Am Montag klettern die Temperaturen laut auf 31 bis lokal 35 Grad. In den Voralpen und Alpen sind es 29 bis 34 Grad. Einzig im Südwallis und in Mittelbünden könnte es gegen Abend schon mal kurz rumpeln.
«MeteoSchweiz» bestätigt das Wetter: Recht sonnig, mit hoher Bewölkung und in der zweiten Tageshälfte isolierten Hitzegewittern nahe dem Alpenhauptkamm.
Dienstag und Mittwoch: Die Luft wird dick
Wer dachte, es könne nicht schwüler werden – hat sich geirrt! Laut «MeteoSchweiz» steigen die Temperaturen am Dienstag und Mittwoch nochmals auf 31 bis 35 Grad. Die Luft wird dabei spürbar drückender.
Schon am Dienstagvormittag sind dann laut «SRF Meteo» am Nordrand der Schweiz und im Osten erste Schauer möglich. Gegen Abend brodelt es dann in den Alpen mit lokalen Gewittern.

Am Mittwoch wird's laut beiden Diensten ernst: Kräftige Regengüsse und Gewitter ziehen auf, in Gewitternähe drohen Sturmböen. Aber Achtung – nicht überall wird's nass. Wer also auf einen grossflächigen Hitzekiller hofft, könnte enttäuscht werden.
Ab Donnerstag: Die grosse Wende – oder doch nicht?
Und jetzt zur Titelfrage: Werden wir endlich erlöst? Nun ja – ein Stück weit schon, aber nicht ganz. Wie «SRF Meteo» für den Zeitraum Donnerstag bis Sonntag prognostiziert, gibt's weiterhin 6 bis 10 Sonnenstunden pro Tag. Dazu Höchstwerte zwischen 28 und lokal 33 Grad – obendrein bleibt das Wetter schwül.
Aber: Täglich bilden sich Regengüsse und Gewitter, die lokal auch kräftig ausfallen und Sturmböen mitbringen können. Das grosse Aber: Wo und wann genau der Regen niedergeht, steht in den Sternen.
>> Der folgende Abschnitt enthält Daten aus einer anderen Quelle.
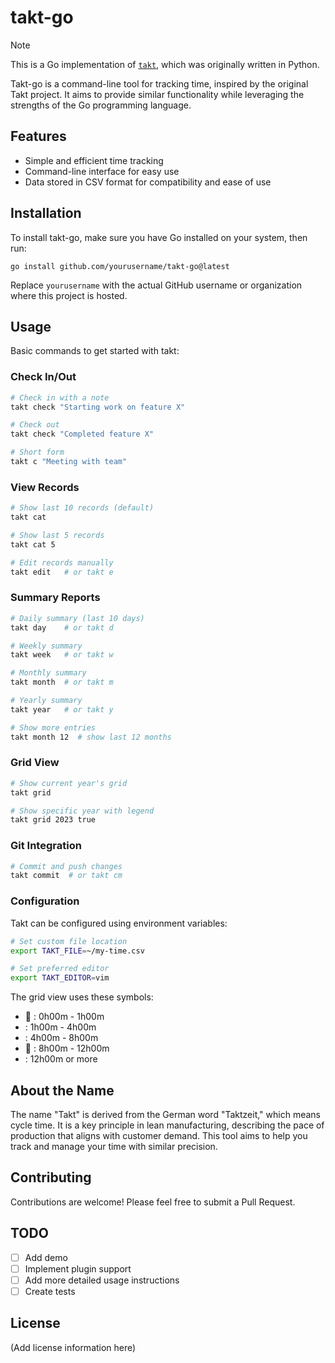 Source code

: # takt-go

> [!NOTE]
> This is a Go implementation of [`takt`](https://github.com/asdf8601/takt), which was originally written in Python.

Takt-go is a command-line tool for tracking time, inspired by the original Takt project. It aims to provide similar functionality while leveraging the strengths of the Go programming language.

## Features

- Simple and efficient time tracking
- Command-line interface for easy use
- Data stored in CSV format for compatibility and ease of use

## Installation

To install takt-go, make sure you have Go installed on your system, then run:

```
go install github.com/yourusername/takt-go@latest
```

Replace `yourusername` with the actual GitHub username or organization where this project is hosted.

## Usage

Basic commands to get started with takt:

### Check In/Out

```bash
# Check in with a note
takt check "Starting work on feature X"

# Check out 
takt check "Completed feature X"

# Short form
takt c "Meeting with team"
```

### View Records

```bash
# Show last 10 records (default)
takt cat

# Show last 5 records
takt cat 5

# Edit records manually
takt edit   # or takt e
```

### Summary Reports

```bash
# Daily summary (last 10 days)
takt day    # or takt d

# Weekly summary
takt week   # or takt w

# Monthly summary
takt month  # or takt m

# Yearly summary
takt year   # or takt y

# Show more entries
takt month 12  # show last 12 months
```

### Grid View

```bash
# Show current year's grid
takt grid

# Show specific year with legend
takt grid 2023 true
```

### Git Integration

```bash
# Commit and push changes
takt commit  # or takt cm
```

### Configuration

Takt can be configured using environment variables:

```bash
# Set custom file location
export TAKT_FILE=~/my-time.csv

# Set preferred editor
export TAKT_EDITOR=vim
```

The grid view uses these symbols:
- 󰋣 : 0h00m - 1h00m
-  : 1h00m - 4h00m
-  : 4h00m - 8h00m
- 󰈸 : 8h00m - 12h00m
-  : 12h00m or more

## About the Name

The name "Takt" is derived from the German word "Taktzeit," which means cycle time. It is a key principle in lean manufacturing, describing the pace of production that aligns with customer demand. This tool aims to help you track and manage your time with similar precision.

## Contributing

Contributions are welcome! Please feel free to submit a Pull Request.

## TODO

- [ ] Add demo
- [ ] Implement plugin support
- [ ] Add more detailed usage instructions
- [ ] Create tests

## License

(Add license information here)

[takt]: https://github.com/asdf8601/takt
Am meisten Niederschlag dürfte in den Voralpen zusammenkommen, im Flachland könnten dagegen einige Orte komplett leer ausgehen. Auch im Tessin bleibt es am Wochenende vielerorts trocken.
«MeteoSchweiz» spricht hier ebenfalls von einer «unsicheren Entwicklung» mit «teilweise sonnig, aber auch einige Schauer sowie teils kräftige Gewitter». Die Höchstwerte sinken dabei schrittweise von rund 30 Grad am Donnerstag auf etwa 26 Grad am Sonntag.
Das Fazit fürs Wetter
Kurz gesagt: Die Hitze verabschiedet sich nicht mit einem lauten Knall, sondern eher schleichend – mit ein paar ordentlichen Gewitter-Zwischenrufen unterwegs. Wer auf einen kompletten Wetterumschwung hofft, sollte die Erwartungen etwas dämpfen.
Wer aber schwül-heisse Nächte und stickige Büros satt hat: Ab Donnerstag ist zumindest eine leichte Abkühlung für das Wetter in Sicht. Regenschirm griffbereit halten lohnt sich diese Woche definitiv – auch wenn er vielleicht nicht jeden Tag zum Einsatz kommt.

Und für alle, die weiter planen wollen: Auch danach, vom 20. bis 26. Juli, bleibt es laut «MeteoSchweiz» meist sonnig. Es gibt aber in den Bergen eine Tendenz zu abendlichen Schauern und Gewittern.
Die Temperaturen liegen jedoch weiter zwischen 26 und 32 Grad.